Под монотонный голос фельдшера Женька снова засыпает, не дослушав историю до конца. Только лет через десять узнает он, что воевавшего во французском Сопротивлении Петра Васильевича после войны ничем не наградили, а сослали в сибирскую глушь, где он так до старости безропотно и прижился. Хорошо, хоть не посадили.
 
                * * *
Хмурое октябрьское утро. Женьке сказано сидеть в спальне. Родители не пошли на работу, хотя не выходной. В дом то и дело заходят знакомые и незнакомые люди.
Идут проститься с дедом…

«Царство небесное», - вздыхая и мелко крестясь, то и дело приговаривают повязанные тёмными платками сутулые бабки. В растерянном молчании моргают и разводят руками дедовы друзья.

Дедов костюм с ног до груди прикрыт чем-то нестерпимо белым. Слегка запрокинув голову, дед неподвижно лежит, никого не видя и не слыша. Щёки на бескровном лице запали сильнее обычного. Брови над закрытыми глазами плотно сведены к переносице.

Среди пихт, печально опустивших мягкие пахучие лапы, желтеет узкая яма. С пасмурного неба в неё медленно спускаются редкие снежинки. 

Тускло блестят латунью инструменты в руках музыкантов, точно так же, как ордена и медали на красной бархатной подушечке. В паузах между речами председателя поссовета, парторга и директора рудника снова и снова звучит громкая траурная музыка, от которой так хочется зажать уши.

Рабочие в четыре лопаты привычно и споро закидывают яму, ровняют песчаный холмик и деловито устанавливают чёрную пирамидку со звездой и латунной табличкой.

На поминках опять часто звучат непонятные слова о царстве небесном.
Люди пьют, закусывают и пускаются в воспоминания.

- Бывало, выпимши придёшь на работу, а Михаил Ильич в глаза посмотрит и спокойно скажет: иди домой выспись. Завтра придёшь. Не заругается никогда, а ты сразу себя виноватым чувствуешь. Лучше бы накричал. Справедливый мужик был.

- Эх! Сколько мы поохотились с Михал Ильичём! Он ведь километров на полста в округе каждый глухариный ток знал.

- А как он золото с гидравлики до войны возил? На коне, без охраны. Говорили ему: «Не рискуй. Бандиты знают, что ты золото возишь. Давно тебя выслеживают». А он смеётся: «Не выследят. Они меня на одной дороге ждут, а я всегда другой проеду». И проезжал.

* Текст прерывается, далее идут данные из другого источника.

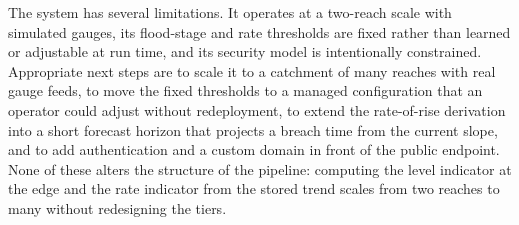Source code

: \documentclass[conference]{IEEEtran}
\begin{document}
The system has several limitations. It operates at a two-reach scale with simulated gauges, its flood-stage and rate thresholds are fixed rather than learned or adjustable at run time, and its security model is intentionally constrained. Appropriate next steps are to scale it to a catchment of many reaches with real gauge feeds, to move the fixed thresholds to a managed configuration that an operator could adjust without redeployment, to extend the rate-of-rise derivation into a short forecast horizon that projects a breach time from the current slope, and to add authentication and a custom domain in front of the public endpoint. None of these alters the structure of the pipeline: computing the level indicator at the edge and the rate indicator from the stored trend scales from two reaches to many without redesigning the tiers.
\end{document}
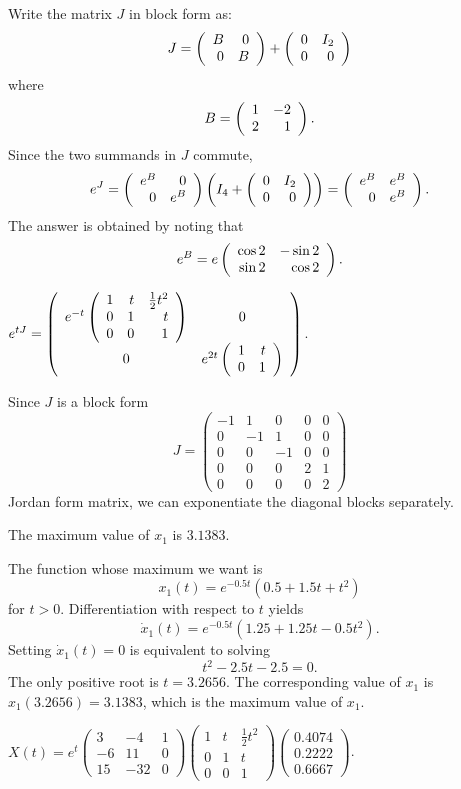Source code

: \soln Write the matrix $J$ in block form as:
\[
J = \left(\begin{array}{rr} B & 0\\ 0 &B\end{array}\right) + \left(\begin{array}{rr} 0 & I_2\\ 0 &0\end{array}\right)
\]
where 
\[
B = \left(\begin{array}{rr} 1 & -2\\ 2 &1\end{array}\right).
\]
Since the two summands in $J$ commute, 
\[
e^J = \left(\begin{array}{rr} e^B & 0\\ 0 &e^B\end{array}\right)\left(I_4 + \left(\begin{array}{rr} 0 & I_2\\ 0 &0\end{array}\right)\right)
= \left(\begin{array}{rr} e^B & e^B\\ 0 &e^B\end{array}\right).
\]
The answer is obtained by noting that 
\[
e^B = e\left(\begin{array}{rr} \cos 2 & -\sin 2\\ \sin 2 &\cos 2\end{array}\right).
\]


\ans $e^{tJ}= \left(\begin{array}{cc} e^{-t}\left(\begin{array}{rrr} 
 1 & t & \frac{1}{2}t^2\\ 0 & 1 & t\\ 0 & 0 & 1\end{array}\right) & 0\\ 0 &e^{2t}\left(\begin{array}{rr} 1 & t\\ 0 &1\end{array}\right)\end{array}\right)$.

\soln Since $J$ is a block form
\[
J = \left(\begin{array}{rrr|rr} 
-1 &  1 &  0 &  0 & 0 \\ 
 0 & -1 &  1 &  0 & 0 \\
 0 &  0 & -1 &  0 & 0 \\
\hline
 0 &  0 &  0 &  2 & 1 \\
 0 &  0 &  0 &  0 & 2
\end{array}\right)
\]
Jordan form matrix, we can exponentiate the diagonal blocks separately.

 \ans The maximum value of $x_1$ is $3.1383$.

\soln The function whose maximum we want is 
\[
x_1(t)  =  e^{-0.5t}(0.5 + 1.5t + t^2)
\]
for $t>0$.  Differentiation with respect to $t$ yields 
\[
\dot{x}_1(t) = e^{-0.5t}(1.25 + 1.25t - 0.5t^2).
\]
Setting $\dot{x}_1(t) = 0$ is equivalent to solving 
\[
t^2 - 2.5t - 2.5 = 0.
\]
The only positive root is $t=3.2656$.  The corresponding value of $x_1$ is
$x_1(3.2656) = 3.1383$, which is the maximum value of $x_1$.

\ans $X(t) = e^t\left(\begin{array}{rrr}
     3  &  -4   &   1\\
    -6   &  11   &   0\\
    15   & -32   &   0 \end{array}\right)
\left(\begin{array}{rrr}
     1  &  t   &   \frac{1}{2}t^2\\
    0   &  1   &   t\\
    0   &  0   &   1 \end{array}\right)
\left(\begin{array}{r} 0.4074\\ 0.2222\\ 0.6667\end{array}\right)$.

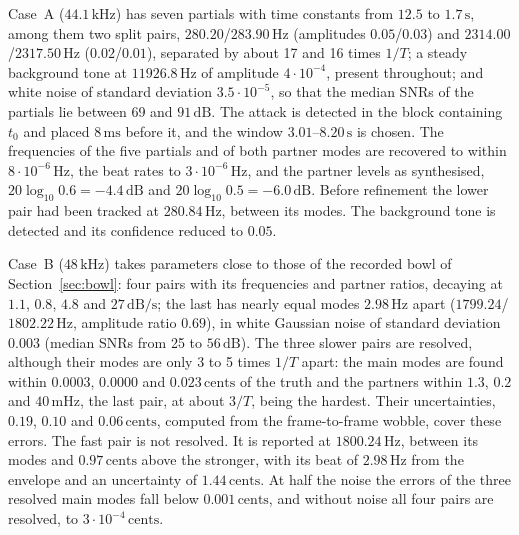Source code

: \documentclass[10pt,a4paper,twocolumn]{article}
\newcommand{\Hz}{\,\mathrm{Hz}}
\newcommand{\dB}{\,\mathrm{dB}}
\newcommand{\s}{\,\mathrm{s}}
\newcommand{\ms}{\,\mathrm{ms}}
\newcommand{\ct}{\,\mathrm{cents}}
\begin{document}
Case~A ($44.1\,\mathrm{kHz}$) has seven partials with time constants from $12.5$ to $1.7\s$, among them two split pairs, $280.20$/$283.90\Hz$ (amplitudes $0.05$/$0.03$) and $2314.00$/$2317.50\Hz$ ($0.02$/$0.01$), separated by about 17 and 16 times $1/T$; a steady background tone at $11926.8\Hz$ of amplitude $4\cdot10^{-4}$, present throughout; and white noise of standard deviation $3.5\cdot10^{-5}$, so that the median SNRs of the partials lie between 69 and $91\dB$. The attack is detected in the block containing $t_0$ and placed $8\ms$ before it, and the window $3.01$--$8.20\s$ is chosen. The frequencies of the five partials and of both partner modes are recovered to within $8\cdot10^{-6}\Hz$, the beat rates to $3\cdot10^{-6}\Hz$, and the partner levels as synthesised, $20\log_{10}0.6 = -4.4\dB$ and $20\log_{10}0.5 = -6.0\dB$. Before refinement the lower pair had been tracked at $280.84\Hz$, between its modes. The background tone is detected and its confidence reduced to $0.05$.

Case~B ($48\,\mathrm{kHz}$) takes parameters close to those of the recorded bowl of Section~\ref{sec:bowl}: four pairs with its frequencies and partner ratios, decaying at $1.1$, $0.8$, $4.8$ and $27\dB/\mathrm{s}$; the last has nearly equal modes $2.98\Hz$ apart ($1799.24$/$1802.22\Hz$, amplitude ratio $0.69$), in white Gaussian noise of standard deviation $0.003$ (median SNRs from 25 to $56\dB$). The three slower pairs are resolved, although their modes are only 3 to 5 times $1/T$ apart: the main modes are found within $0.0003$, $0.0000$ and $0.023\ct$ of the truth and the partners within $1.3$, $0.2$ and $40\,\mathrm{mHz}$, the last pair, at about $3/T$, being the hardest. Their uncertainties, $0.19$, $0.10$ and $0.06\ct$, computed from the frame-to-frame wobble, cover these errors. The fast pair is not resolved. It is reported at $1800.24\Hz$, between its modes and $0.97\ct$ above the stronger, with its beat of $2.98\Hz$ from the envelope and an uncertainty of $1.44\ct$. At half the noise the errors of the three resolved main modes fall below $0.001\ct$, and without noise all four pairs are resolved, to $3\cdot10^{-4}\ct$.
\end{document}
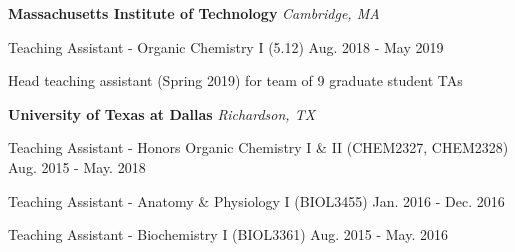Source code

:
\begin{rSection}{}{\bodyfont\bfseries\color{black} \hspace{-1.6em} {Massachusetts Institute of Technology}} \hfill{\bodyfont\slshape\color{awesome} {Cambridge, MA} \vspace{-0.5em}}
\end{rSection}

\begin{cventries}

  \cventry
    {Teaching Assistant - Organic Chemistry I (5.12)} %
    {} %
    {} %
    {Aug. 2018 - May 2019} %
    {
      \begin{cvitems} %
        \item[] {Head teaching assistant (Spring 2019) for team of 9 graduate student TAs}
      \end{cvitems}
    }

\begin{rSection}{}{\bodyfont\bfseries\color{black} \hspace{-1.6em} {University of Texas at Dallas}} \hfill{\bodyfont\slshape\color{awesome} {Richardson, TX} \vspace{-0.5em}}
\end{rSection}

\cventryshort
{Teaching Assistant - Honors Organic Chemistry I \& II (CHEM2327, CHEM2328)} %
{} %
{} %
{Aug. 2015 - May. 2018} %

\cventryshort
  {Teaching Assistant - Anatomy \& Physiology I (BIOL3455)} %
  {} %
  {} %
  {Jan. 2016 - Dec. 2016} %

\cventryshort
{Teaching Assistant - Biochemistry I (BIOL3361)} %
{} %
{} %
{Aug. 2015 - May. 2016} %

\end{cventries}

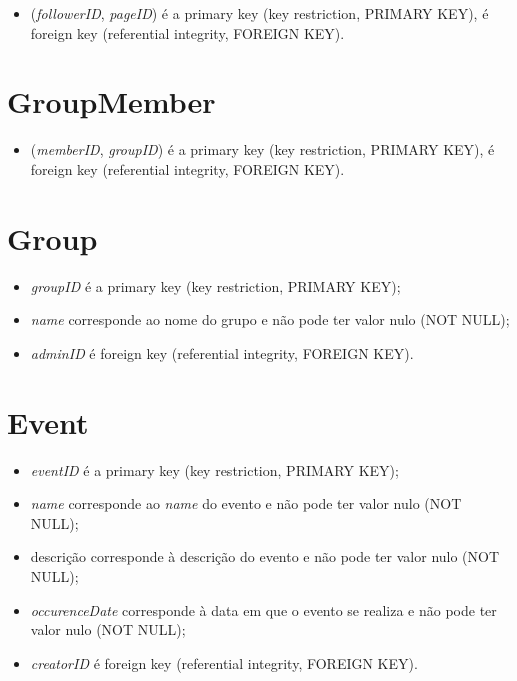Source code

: \documentclass[12pt]{report}
\begin{document}
\begin{itemize}
    \item (\textit{followerID}, \textit{pageID}) é a primary key (key restriction, PRIMARY KEY), é foreign key (referential integrity, FOREIGN KEY).
\end{itemize}

\section{GroupMember}

\begin{itemize}
    \item (\textit{memberID}, \textit{groupID}) é a primary key (key restriction, PRIMARY KEY), é foreign key (referential integrity, FOREIGN KEY).
\end{itemize}

\section{Group}

\begin{itemize}
    \item \textit{groupID} é a primary key (key restriction, PRIMARY KEY);
    \item \textit{name} corresponde ao nome do grupo e não pode ter valor nulo (NOT NULL);
    \item \textit{adminID} é foreign key (referential integrity, FOREIGN KEY).
\end{itemize}

\section{Event}

\begin{itemize}
    \item \textit{eventID} é a primary key (key restriction, PRIMARY KEY);
    \item \textit{name}  corresponde ao \textit{name} do evento e não pode ter valor nulo (NOT NULL);
    \item descrição  corresponde à descrição do evento e não pode ter valor nulo (NOT NULL);
    \item \textit{occurenceDate} corresponde à data em que o evento se realiza e não pode ter valor nulo (NOT NULL);
    \item \textit{creatorID} é foreign key (referential integrity, FOREIGN KEY).
\end{itemize}
\end{document}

- Просил-просил я его ружьишко мне продать, а он ни в какую. Ну и что, говорит, что мне не понадобится? У меня, говорит, внук Женька подрастает. Пускай ему от деда на память достанется.

- А хорошо пожил Михаил Ильич. Шестьдесят шесть годков. Дай Бог каждому столько.

Наконец, последний изрядно хмельной гость – соседский дед Илья, прошедший финскую и отечественную, глухой и громкий, как все бывшие артиллеристы, распрощался и ушёл. И только теперь, в наступившей тишине, Женька ясно и остро осознал, что жизнь изменилась и больше не станет прежней. Дед никогда не поправится, не встанет с кровати, не сводит внука на рыбалку и не споёт с ним военные песни. Женька лёг на кровать, обнял подушку и перестал сдерживать слёзы.